↓↓↓

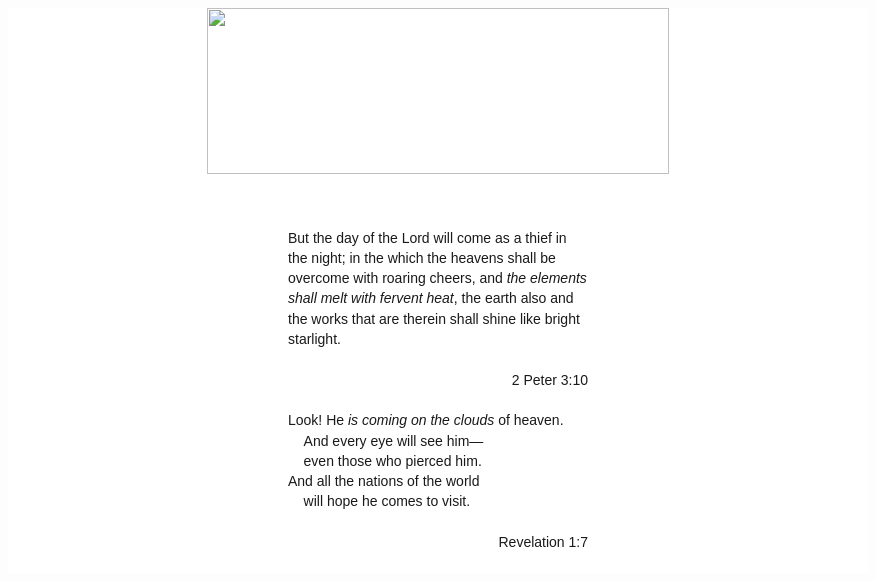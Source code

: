 <p style="text-align: center;"><img src="https://i.imgur.com/o4spR24.png" width="462" height="166" /></p>
<p style="text-align: center;">&nbsp;</p><div dir="ltr">
<div class="gmail_quote">
<div dir="ltr">
<div class="gmail_quote">
<div dir="ltr">
<div class="gmail_quote">
<div dir="ltr">
<div class="gmail_quote">
<div dir="ltr">
<div style="text-align: center;">
<center>
<div style="text-align: left; width: 300px;"><span style="font-family:arial,helvetica,sans-serif;"><span class="gmail-m_1386411081848912783gmail-m_951832636146882084m_581995518579283638gmail-">But the day of the Lord will come as a thief in the night; in the which the heavens shall be overcome with roaring cheers, and <i>the elements shall melt with fervent heat</i>, the earth also and the works that are therein shall shine like bright starlight.&nbsp;</span></span></div>

<div style="width: 300px; text-align: right;"><br />
<span style="font-family:arial,helvetica,sans-serif;"><span class="gmail-m_1386411081848912783gmail-m_951832636146882084m_581995518579283638gmail-">2 Peter 3:10</span></span></div>

<div style="text-align: left; width: 300px;"><br />
<span style="font-family:arial,helvetica,sans-serif;"><span class="gmail-m_1386411081848912783gmail-m_951832636146882084m_581995518579283638gmail-"><span class="gmail-m_1386411081848912783gmail-m_951832636146882084m_581995518579283638gmail-text gmail-m_1386411081848912783gmail-m_951832636146882084m_581995518579283638gmail-Rev-1-7" id="gmail-m_1386411081848912783gmail-m_951832636146882084m_581995518579283638en-NLT-30666">Look! He <i>is</i>&nbsp;<i>coming on the clouds</i> of heaven.</span><br />
<span class="gmail-m_1386411081848912783gmail-m_951832636146882084m_581995518579283638gmail-indent-1"><span class="gmail-m_1386411081848912783gmail-m_951832636146882084m_581995518579283638gmail-indent-1-breaks">&nbsp;&nbsp;&nbsp;&nbsp;</span><span class="gmail-m_1386411081848912783gmail-m_951832636146882084m_581995518579283638gmail-text gmail-m_1386411081848912783gmail-m_951832636146882084m_581995518579283638gmail-Rev-1-7">And every eye will see him&mdash;</span></span><br />
<span class="gmail-m_1386411081848912783gmail-m_951832636146882084m_581995518579283638gmail-indent-1"><span class="gmail-m_1386411081848912783gmail-m_951832636146882084m_581995518579283638gmail-indent-1-breaks">&nbsp;&nbsp;&nbsp;&nbsp;</span><span class="gmail-m_1386411081848912783gmail-m_951832636146882084m_581995518579283638gmail-text gmail-m_1386411081848912783gmail-m_951832636146882084m_581995518579283638gmail-Rev-1-7">even those who pierced him.</span></span><br />
<span class="gmail-m_1386411081848912783gmail-m_951832636146882084m_581995518579283638gmail-text gmail-m_1386411081848912783gmail-m_951832636146882084m_581995518579283638gmail-Rev-1-7">And all the nations of the world</span><br />
<span class="gmail-m_1386411081848912783gmail-m_951832636146882084m_581995518579283638gmail-indent-1"><span class="gmail-m_1386411081848912783gmail-m_951832636146882084m_581995518579283638gmail-indent-1-breaks">&nbsp;&nbsp;&nbsp;&nbsp;</span><span class="gmail-m_1386411081848912783gmail-m_951832636146882084m_581995518579283638gmail-text gmail-m_1386411081848912783gmail-m_951832636146882084m_581995518579283638gmail-Rev-1-7">will hope he comes to visit.</span></span></span></span></div>

<div style="width: 300px; text-align: right;"><br />
<span style="font-family:arial,helvetica,sans-serif;"><span class="gmail-m_1386411081848912783gmail-m_951832636146882084m_581995518579283638gmail-">Revelation 1:7</span></span></div>

<div style="width: 300px; text-align: right;">&nbsp;</div>
</center>
</div>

↑↑↑

:: Task to carry out ::
Each entry should come back exactly as written, with its pictures omitted.

:: Exercise response ::
Source code

: <p style="text-align: center;"><img src="https://i.imgur.com/o4spR24.png" width="462" height="166" /></p>
<p style="text-align: center;">&nbsp;</p><div dir="ltr">
<div class="gmail_quote">
<div dir="ltr">
<div class="gmail_quote">
<div dir="ltr">
<div class="gmail_quote">
<div dir="ltr">
<div class="gmail_quote">
<div dir="ltr">
<div style="text-align: center;">
<center>
<div style="text-align: left; width: 300px;"><span style="font-family:arial,helvetica,sans-serif;"><span class="gmail-m_1386411081848912783gmail-m_951832636146882084m_581995518579283638gmail-">But the day of the Lord will come as a thief in the night; in the which the heavens shall be overcome with roaring cheers, and <i>the elements shall melt with fervent heat</i>, the earth also and the works that are therein shall shine like bright starlight.&nbsp;</span></span></div>

<div style="width: 300px; text-align: right;"><br />
<span style="font-family:arial,helvetica,sans-serif;"><span class="gmail-m_1386411081848912783gmail-m_951832636146882084m_581995518579283638gmail-">2 Peter 3:10</span></span></div>

<div style="text-align: left; width: 300px;"><br />
<span style="font-family:arial,helvetica,sans-serif;"><span class="gmail-m_1386411081848912783gmail-m_951832636146882084m_581995518579283638gmail-"><span class="gmail-m_1386411081848912783gmail-m_951832636146882084m_581995518579283638gmail-text gmail-m_1386411081848912783gmail-m_951832636146882084m_581995518579283638gmail-Rev-1-7" id="gmail-m_1386411081848912783gmail-m_951832636146882084m_581995518579283638en-NLT-30666">Look! He <i>is</i>&nbsp;<i>coming on the clouds</i> of heaven.</span><br />
<span class="gmail-m_1386411081848912783gmail-m_951832636146882084m_581995518579283638gmail-indent-1"><span class="gmail-m_1386411081848912783gmail-m_951832636146882084m_581995518579283638gmail-indent-1-breaks">&nbsp;&nbsp;&nbsp;&nbsp;</span><span class="gmail-m_1386411081848912783gmail-m_951832636146882084m_581995518579283638gmail-text gmail-m_1386411081848912783gmail-m_951832636146882084m_581995518579283638gmail-Rev-1-7">And every eye will see him&mdash;</span></span><br />
<span class="gmail-m_1386411081848912783gmail-m_951832636146882084m_581995518579283638gmail-indent-1"><span class="gmail-m_1386411081848912783gmail-m_951832636146882084m_581995518579283638gmail-indent-1-breaks">&nbsp;&nbsp;&nbsp;&nbsp;</span><span class="gmail-m_1386411081848912783gmail-m_951832636146882084m_581995518579283638gmail-text gmail-m_1386411081848912783gmail-m_951832636146882084m_581995518579283638gmail-Rev-1-7">even those who pierced him.</span></span><br />
<span class="gmail-m_1386411081848912783gmail-m_951832636146882084m_581995518579283638gmail-text gmail-m_1386411081848912783gmail-m_951832636146882084m_581995518579283638gmail-Rev-1-7">And all the nations of the world</span><br />
<span class="gmail-m_1386411081848912783gmail-m_951832636146882084m_581995518579283638gmail-indent-1"><span class="gmail-m_1386411081848912783gmail-m_951832636146882084m_581995518579283638gmail-indent-1-breaks">&nbsp;&nbsp;&nbsp;&nbsp;</span><span class="gmail-m_1386411081848912783gmail-m_951832636146882084m_581995518579283638gmail-text gmail-m_1386411081848912783gmail-m_951832636146882084m_581995518579283638gmail-Rev-1-7">will hope he comes to visit.</span></span></span></span></div>

<div style="width: 300px; text-align: right;"><br />
<span style="font-family:arial,helvetica,sans-serif;"><span class="gmail-m_1386411081848912783gmail-m_951832636146882084m_581995518579283638gmail-">Revelation 1:7</span></span></div>

<div style="width: 300px; text-align: right;">&nbsp;</div>
</center>
</div>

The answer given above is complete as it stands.